For as long as I can remember, I have identified as a Republican, first because that is how my parents raised me; eventually, I became one out of my own volition and understanding. For as long as I can remember, I have been proud to be a Republican. There were no caveats. There was no need for justifications. There was no fear that my party identification would paint me as hateful, ignorant, or small-minded. Despite recent developments, I have chosen to remain a Republican.
I am a Republican because I believe in a limited federal government and states’ rights—not in taking away essential services from Americans.
I am a Republican because I believe in rewarding hard work—not in trampling the oppressed and perpetuating a cycle of privilege.
I am a Republican because I believe in thoughtfully and meaningfully upholding tradition—not in blindly opposing all change.
I am a Republican because I believe in encouraging economic growth by assisting the private sector—not in creating tax loopholes for the wealthy.
I am a Republican because I believe in maximizing personal freedoms—not in exclusion based on religion, gender, race, or other identifications.
I am a Republican because I believe in protecting American interests first—not in childishly destroying free trade deals and international relationships.
I am a Republican because I believe in military hawkism—not in isolationism and abandonment of our allies.
I am a Republican because I believe in following and respecting the laws of this country—not in the absence of mercy and grace.
I am a Republican because I love my country more than most things in this life, because I tear up every time I hear the national anthem, and because I believe in fighting for my beliefs.
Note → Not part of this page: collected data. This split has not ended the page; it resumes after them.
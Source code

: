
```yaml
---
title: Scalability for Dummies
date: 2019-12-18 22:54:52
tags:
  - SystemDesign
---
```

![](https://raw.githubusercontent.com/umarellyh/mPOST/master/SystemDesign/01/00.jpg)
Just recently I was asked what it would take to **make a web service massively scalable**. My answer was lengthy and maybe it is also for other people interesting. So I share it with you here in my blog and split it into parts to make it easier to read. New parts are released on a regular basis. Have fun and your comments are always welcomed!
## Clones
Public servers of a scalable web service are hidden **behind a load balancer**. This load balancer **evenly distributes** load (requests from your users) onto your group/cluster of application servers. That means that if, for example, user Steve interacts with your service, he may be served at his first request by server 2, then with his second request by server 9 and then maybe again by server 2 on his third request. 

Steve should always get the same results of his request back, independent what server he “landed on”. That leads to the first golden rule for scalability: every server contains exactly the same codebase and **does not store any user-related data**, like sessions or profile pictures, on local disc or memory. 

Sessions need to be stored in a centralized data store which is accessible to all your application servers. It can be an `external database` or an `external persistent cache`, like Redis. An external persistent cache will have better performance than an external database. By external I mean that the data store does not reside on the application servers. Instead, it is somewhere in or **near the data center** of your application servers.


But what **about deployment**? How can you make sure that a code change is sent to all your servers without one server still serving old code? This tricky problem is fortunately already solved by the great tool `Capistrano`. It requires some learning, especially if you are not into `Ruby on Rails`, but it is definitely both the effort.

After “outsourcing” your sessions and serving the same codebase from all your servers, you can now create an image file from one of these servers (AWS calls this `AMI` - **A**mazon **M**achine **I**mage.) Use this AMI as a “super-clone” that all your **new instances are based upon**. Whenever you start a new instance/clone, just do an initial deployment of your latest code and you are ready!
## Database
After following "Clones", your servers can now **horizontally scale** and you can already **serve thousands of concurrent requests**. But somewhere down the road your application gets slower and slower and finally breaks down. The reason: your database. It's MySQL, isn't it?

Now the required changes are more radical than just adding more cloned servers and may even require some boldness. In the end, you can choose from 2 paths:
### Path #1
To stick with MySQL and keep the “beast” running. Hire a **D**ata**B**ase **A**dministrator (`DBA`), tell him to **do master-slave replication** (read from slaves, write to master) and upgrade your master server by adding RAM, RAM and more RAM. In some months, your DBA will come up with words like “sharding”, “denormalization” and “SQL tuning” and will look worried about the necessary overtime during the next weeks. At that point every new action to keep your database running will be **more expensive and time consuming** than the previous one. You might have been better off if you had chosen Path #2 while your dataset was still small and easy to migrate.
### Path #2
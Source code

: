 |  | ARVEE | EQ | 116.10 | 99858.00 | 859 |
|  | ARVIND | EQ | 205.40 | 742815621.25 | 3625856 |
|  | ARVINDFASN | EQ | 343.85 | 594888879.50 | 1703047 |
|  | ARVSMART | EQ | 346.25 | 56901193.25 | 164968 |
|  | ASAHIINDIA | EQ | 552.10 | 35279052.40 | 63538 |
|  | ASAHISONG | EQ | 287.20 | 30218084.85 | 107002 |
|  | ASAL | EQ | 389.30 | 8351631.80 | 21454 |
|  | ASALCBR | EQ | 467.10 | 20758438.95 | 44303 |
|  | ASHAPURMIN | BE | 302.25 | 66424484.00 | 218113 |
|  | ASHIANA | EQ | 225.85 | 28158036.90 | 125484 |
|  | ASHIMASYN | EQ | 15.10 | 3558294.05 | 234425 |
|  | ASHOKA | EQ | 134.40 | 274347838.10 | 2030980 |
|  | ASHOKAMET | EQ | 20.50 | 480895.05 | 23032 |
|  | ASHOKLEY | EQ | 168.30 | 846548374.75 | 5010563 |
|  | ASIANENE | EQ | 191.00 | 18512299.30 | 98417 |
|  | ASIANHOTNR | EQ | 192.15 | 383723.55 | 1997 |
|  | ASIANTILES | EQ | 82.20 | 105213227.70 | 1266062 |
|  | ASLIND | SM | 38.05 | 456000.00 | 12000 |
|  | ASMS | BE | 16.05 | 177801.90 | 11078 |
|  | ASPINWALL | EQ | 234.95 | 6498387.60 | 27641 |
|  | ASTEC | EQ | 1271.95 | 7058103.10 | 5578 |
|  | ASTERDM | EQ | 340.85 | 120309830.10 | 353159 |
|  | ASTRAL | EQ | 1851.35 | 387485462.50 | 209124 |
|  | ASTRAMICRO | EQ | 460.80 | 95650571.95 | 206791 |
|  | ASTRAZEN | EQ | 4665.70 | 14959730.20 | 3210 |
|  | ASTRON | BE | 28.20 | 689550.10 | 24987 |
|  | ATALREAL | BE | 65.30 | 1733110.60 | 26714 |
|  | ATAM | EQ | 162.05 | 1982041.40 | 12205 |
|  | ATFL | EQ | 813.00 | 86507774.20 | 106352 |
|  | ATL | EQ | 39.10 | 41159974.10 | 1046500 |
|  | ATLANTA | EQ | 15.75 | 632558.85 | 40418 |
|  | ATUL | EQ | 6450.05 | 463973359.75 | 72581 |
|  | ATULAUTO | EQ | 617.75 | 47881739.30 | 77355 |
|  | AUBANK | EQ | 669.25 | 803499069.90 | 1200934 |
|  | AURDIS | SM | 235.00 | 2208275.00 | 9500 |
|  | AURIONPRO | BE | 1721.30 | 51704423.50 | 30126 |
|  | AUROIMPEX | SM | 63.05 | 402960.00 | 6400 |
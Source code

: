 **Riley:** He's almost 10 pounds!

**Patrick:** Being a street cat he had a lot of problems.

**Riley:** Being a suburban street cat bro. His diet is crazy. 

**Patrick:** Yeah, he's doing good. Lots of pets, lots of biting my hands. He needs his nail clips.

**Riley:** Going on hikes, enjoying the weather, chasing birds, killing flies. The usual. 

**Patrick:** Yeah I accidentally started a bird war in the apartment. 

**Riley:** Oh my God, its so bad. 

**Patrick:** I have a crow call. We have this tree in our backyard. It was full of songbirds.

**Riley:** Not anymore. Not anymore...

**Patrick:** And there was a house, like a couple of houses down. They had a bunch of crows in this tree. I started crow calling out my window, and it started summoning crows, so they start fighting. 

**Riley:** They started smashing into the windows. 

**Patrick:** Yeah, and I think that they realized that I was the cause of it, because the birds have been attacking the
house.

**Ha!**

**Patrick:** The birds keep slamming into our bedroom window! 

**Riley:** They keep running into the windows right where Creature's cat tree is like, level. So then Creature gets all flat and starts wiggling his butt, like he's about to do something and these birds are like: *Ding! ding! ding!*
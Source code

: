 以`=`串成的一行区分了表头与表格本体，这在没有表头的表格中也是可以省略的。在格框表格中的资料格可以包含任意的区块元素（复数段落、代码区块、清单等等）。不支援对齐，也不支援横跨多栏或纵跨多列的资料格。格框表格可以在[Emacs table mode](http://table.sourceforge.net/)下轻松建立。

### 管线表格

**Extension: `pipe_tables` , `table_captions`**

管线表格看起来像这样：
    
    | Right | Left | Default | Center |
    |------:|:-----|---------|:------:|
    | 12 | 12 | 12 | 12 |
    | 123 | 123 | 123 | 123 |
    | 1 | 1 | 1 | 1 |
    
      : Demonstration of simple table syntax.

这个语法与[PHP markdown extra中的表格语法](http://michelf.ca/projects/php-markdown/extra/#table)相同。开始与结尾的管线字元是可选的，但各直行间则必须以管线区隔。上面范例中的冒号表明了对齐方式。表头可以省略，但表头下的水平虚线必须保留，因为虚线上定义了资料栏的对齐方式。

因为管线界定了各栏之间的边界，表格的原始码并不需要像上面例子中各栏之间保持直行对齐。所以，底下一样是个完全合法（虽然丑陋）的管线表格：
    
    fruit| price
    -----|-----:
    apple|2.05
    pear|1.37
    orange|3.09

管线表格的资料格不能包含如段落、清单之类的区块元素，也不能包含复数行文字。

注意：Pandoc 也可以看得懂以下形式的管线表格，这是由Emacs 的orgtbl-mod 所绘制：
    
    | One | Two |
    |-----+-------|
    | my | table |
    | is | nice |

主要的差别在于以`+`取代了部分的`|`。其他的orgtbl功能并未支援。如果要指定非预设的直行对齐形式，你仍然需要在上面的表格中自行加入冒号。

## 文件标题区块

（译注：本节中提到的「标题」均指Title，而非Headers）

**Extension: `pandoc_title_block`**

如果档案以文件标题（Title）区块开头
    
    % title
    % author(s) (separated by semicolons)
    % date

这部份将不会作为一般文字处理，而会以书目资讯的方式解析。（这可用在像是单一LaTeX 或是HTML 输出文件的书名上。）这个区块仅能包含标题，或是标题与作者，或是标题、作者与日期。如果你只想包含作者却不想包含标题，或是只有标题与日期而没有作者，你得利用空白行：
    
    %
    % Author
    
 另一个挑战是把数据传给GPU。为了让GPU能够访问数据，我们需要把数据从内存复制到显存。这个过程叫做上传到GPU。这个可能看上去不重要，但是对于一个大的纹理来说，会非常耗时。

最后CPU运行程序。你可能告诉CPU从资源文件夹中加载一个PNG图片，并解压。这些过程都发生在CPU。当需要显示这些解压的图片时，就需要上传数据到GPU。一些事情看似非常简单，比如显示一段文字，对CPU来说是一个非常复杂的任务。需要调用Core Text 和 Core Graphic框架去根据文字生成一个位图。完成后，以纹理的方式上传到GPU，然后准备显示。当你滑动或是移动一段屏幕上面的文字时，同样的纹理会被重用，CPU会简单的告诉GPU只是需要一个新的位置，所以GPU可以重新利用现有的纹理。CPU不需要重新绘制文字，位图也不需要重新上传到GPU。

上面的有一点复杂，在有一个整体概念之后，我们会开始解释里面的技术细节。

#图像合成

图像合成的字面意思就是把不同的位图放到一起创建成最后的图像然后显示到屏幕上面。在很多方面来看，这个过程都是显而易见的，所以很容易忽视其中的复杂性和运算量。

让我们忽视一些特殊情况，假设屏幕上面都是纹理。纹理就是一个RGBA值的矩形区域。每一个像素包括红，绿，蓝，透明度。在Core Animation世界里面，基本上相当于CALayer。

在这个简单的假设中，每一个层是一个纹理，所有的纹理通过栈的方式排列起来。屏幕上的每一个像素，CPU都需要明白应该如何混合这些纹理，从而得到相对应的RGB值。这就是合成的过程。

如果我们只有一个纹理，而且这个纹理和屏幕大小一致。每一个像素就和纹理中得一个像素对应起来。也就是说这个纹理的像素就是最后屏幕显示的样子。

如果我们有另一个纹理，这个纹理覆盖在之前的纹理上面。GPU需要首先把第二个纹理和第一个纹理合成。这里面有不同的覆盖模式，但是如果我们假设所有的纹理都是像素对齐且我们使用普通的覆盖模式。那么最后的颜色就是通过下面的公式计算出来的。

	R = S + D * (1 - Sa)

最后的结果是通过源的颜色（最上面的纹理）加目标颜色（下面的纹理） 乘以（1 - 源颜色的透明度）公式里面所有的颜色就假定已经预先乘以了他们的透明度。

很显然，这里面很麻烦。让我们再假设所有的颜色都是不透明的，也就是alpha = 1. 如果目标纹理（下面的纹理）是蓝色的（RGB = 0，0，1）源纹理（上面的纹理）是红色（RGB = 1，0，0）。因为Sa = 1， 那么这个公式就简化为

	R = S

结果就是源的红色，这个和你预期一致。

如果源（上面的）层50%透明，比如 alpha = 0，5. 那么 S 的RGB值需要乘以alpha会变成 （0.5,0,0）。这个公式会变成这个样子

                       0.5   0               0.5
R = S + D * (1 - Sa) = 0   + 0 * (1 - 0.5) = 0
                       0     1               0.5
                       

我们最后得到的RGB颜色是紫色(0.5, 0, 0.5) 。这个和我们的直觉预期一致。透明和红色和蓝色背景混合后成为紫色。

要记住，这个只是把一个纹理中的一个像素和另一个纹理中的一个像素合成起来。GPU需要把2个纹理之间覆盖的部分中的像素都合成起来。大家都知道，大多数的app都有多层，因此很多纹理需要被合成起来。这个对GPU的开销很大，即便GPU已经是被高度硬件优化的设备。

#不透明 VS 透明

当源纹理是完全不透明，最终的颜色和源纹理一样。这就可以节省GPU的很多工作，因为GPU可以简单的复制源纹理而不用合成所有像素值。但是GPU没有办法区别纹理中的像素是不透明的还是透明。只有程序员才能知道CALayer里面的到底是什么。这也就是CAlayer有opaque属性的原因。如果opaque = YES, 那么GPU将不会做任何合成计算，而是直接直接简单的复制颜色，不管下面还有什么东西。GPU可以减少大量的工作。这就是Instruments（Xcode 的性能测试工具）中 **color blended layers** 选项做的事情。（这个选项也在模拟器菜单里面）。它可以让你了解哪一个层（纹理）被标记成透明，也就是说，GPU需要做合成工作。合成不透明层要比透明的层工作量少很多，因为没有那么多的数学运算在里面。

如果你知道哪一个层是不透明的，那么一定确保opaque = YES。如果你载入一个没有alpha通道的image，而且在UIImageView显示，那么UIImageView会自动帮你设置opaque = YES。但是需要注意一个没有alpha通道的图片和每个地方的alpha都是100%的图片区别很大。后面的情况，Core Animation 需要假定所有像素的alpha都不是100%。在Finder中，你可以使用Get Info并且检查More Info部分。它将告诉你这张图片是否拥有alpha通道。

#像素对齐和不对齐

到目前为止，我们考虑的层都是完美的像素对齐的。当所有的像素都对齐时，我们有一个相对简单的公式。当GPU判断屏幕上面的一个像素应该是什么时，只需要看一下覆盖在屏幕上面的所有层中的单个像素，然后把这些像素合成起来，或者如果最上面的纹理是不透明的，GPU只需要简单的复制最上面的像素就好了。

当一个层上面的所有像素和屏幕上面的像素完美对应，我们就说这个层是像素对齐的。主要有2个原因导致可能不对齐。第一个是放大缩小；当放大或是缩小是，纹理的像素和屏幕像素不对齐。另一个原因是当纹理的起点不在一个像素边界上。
I am not a Republican because I believe in misogyny, racism, fear-mongering, or xenophobia.
I have been a Republican long before, and will likely be a Republican long after Donald Trump ceases to terrorize our political landscape.
But he has done me a great personal disservice. Every time I claim my political identification, I must add the caveat that I did not vote for him, that I strive for nothing less than a unified, tolerant, and loving country.
Over the past few years, I have slowly watched the Republican party morph into an unrecognizable creature, one that exhibits a voracious appetite for inflammatory rhetoric and irrational accusations. In the face of this extremism, I continued to proudly insist that the Republican Party balanced the best parts of tradition and progress; that contrary to many millennials’ beliefs, we were as loving as we were pragmatic.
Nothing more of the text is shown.